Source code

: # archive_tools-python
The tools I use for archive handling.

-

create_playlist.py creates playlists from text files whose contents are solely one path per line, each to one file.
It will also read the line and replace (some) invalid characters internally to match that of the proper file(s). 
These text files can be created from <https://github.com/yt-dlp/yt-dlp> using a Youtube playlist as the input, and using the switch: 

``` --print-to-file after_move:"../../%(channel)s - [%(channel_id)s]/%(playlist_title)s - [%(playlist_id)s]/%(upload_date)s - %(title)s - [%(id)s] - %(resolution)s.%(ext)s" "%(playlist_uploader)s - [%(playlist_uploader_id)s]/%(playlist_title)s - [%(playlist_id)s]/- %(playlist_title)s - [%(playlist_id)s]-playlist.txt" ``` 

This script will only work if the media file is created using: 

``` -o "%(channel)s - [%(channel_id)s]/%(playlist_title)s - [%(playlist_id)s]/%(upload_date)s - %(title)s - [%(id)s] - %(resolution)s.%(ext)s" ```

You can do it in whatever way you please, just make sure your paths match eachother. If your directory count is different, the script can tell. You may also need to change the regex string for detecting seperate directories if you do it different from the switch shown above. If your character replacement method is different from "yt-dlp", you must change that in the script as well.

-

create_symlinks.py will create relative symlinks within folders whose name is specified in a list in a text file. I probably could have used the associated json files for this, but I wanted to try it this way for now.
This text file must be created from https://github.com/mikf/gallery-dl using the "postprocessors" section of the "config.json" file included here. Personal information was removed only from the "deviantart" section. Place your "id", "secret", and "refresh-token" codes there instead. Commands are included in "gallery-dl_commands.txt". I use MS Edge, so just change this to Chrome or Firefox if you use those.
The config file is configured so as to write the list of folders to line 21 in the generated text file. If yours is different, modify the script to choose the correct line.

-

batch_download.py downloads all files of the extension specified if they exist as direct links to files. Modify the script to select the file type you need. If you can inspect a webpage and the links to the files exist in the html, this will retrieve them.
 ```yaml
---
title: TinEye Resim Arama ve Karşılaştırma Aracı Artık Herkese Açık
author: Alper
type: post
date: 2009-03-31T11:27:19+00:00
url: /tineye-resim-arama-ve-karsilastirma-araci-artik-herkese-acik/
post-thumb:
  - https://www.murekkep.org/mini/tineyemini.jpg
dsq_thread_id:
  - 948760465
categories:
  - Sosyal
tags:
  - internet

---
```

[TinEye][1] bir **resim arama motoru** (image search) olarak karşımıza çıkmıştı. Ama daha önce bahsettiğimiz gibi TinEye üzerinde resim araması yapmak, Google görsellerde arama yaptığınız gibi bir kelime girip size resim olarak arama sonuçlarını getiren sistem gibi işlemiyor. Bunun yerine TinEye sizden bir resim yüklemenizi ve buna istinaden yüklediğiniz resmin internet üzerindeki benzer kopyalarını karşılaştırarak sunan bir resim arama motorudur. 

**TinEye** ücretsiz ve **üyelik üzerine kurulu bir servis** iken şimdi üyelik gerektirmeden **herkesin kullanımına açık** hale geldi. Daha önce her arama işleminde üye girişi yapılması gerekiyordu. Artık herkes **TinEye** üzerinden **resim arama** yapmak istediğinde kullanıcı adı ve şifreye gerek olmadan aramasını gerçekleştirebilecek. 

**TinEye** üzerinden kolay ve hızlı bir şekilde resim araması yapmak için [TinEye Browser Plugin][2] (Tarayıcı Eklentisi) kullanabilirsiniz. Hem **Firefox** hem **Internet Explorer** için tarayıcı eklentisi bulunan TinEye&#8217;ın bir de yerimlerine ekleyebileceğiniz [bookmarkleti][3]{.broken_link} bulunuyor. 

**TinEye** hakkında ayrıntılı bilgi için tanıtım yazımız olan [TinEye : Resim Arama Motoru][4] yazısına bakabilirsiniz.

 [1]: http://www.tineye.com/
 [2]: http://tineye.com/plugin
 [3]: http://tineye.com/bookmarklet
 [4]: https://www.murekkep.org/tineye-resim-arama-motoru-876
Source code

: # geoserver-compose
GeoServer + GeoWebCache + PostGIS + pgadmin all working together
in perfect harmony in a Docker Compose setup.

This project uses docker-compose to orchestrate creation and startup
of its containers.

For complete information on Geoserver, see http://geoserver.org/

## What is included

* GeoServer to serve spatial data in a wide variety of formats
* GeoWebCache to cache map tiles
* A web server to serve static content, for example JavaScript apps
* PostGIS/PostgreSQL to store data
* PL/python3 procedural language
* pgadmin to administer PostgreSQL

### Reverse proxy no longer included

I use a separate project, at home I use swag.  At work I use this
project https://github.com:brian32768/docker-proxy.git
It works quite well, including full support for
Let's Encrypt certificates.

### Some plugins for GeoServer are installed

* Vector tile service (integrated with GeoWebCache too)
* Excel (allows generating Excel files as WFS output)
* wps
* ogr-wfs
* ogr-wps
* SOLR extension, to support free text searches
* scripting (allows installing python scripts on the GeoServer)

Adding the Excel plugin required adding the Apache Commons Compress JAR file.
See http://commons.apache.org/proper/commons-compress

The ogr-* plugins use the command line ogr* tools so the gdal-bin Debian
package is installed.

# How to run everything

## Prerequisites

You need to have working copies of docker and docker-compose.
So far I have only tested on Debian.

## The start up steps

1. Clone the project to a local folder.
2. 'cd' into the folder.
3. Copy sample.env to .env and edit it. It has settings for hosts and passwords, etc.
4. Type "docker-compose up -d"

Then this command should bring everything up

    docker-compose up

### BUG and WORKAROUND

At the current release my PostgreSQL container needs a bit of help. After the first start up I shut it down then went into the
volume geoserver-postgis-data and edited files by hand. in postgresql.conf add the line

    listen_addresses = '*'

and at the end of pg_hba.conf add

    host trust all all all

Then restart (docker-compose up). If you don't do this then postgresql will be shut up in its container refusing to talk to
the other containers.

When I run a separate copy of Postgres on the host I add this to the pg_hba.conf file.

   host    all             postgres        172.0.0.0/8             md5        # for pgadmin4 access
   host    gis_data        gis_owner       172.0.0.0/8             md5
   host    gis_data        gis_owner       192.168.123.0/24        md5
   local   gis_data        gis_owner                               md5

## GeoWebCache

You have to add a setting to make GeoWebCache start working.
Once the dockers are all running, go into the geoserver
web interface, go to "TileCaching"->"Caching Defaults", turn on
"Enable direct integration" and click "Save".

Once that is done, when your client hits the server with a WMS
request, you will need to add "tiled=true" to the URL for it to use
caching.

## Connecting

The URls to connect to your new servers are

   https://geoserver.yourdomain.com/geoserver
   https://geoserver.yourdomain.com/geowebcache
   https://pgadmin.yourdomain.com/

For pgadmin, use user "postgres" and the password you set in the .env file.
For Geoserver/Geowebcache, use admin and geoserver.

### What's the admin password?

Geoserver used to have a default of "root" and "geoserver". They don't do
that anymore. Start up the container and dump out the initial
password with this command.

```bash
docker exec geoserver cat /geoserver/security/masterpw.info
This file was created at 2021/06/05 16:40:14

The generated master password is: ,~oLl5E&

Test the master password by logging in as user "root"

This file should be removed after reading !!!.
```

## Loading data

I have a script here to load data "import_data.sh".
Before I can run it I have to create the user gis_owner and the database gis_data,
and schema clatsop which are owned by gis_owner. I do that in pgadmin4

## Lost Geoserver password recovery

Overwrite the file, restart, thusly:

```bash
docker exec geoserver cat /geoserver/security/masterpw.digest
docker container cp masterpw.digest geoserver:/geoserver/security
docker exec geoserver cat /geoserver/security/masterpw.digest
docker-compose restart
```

TASK TO CARRY OUT:
Go through the data above from its first line and copy each line exactly, stopping once the line with "- [%(playlist_id)s]/- %(playlist_title)s" has been copied.

OUTPUT FOR THIS EXERCISE:
Source code

: # archive_tools-python
The tools I use for archive handling.

-

create_playlist.py creates playlists from text files whose contents are solely one path per line, each to one file.
It will also read the line and replace (some) invalid characters internally to match that of the proper file(s). 
These text files can be created from <https://github.com/yt-dlp/yt-dlp> using a Youtube playlist as the input, and using the switch: 

``` --print-to-file after_move:"../../%(channel)s - [%(channel_id)s]/%(playlist_title)s - [%(playlist_id)s]/%(upload_date)s - %(title)s - [%(id)s] - %(resolution)s.%(ext)s" "%(playlist_uploader)s - [%(playlist_uploader_id)s]/%(playlist_title)s - [%(playlist_id)s]/- %(playlist_title)s - [%(playlist_id)s]-playlist.txt" ``` 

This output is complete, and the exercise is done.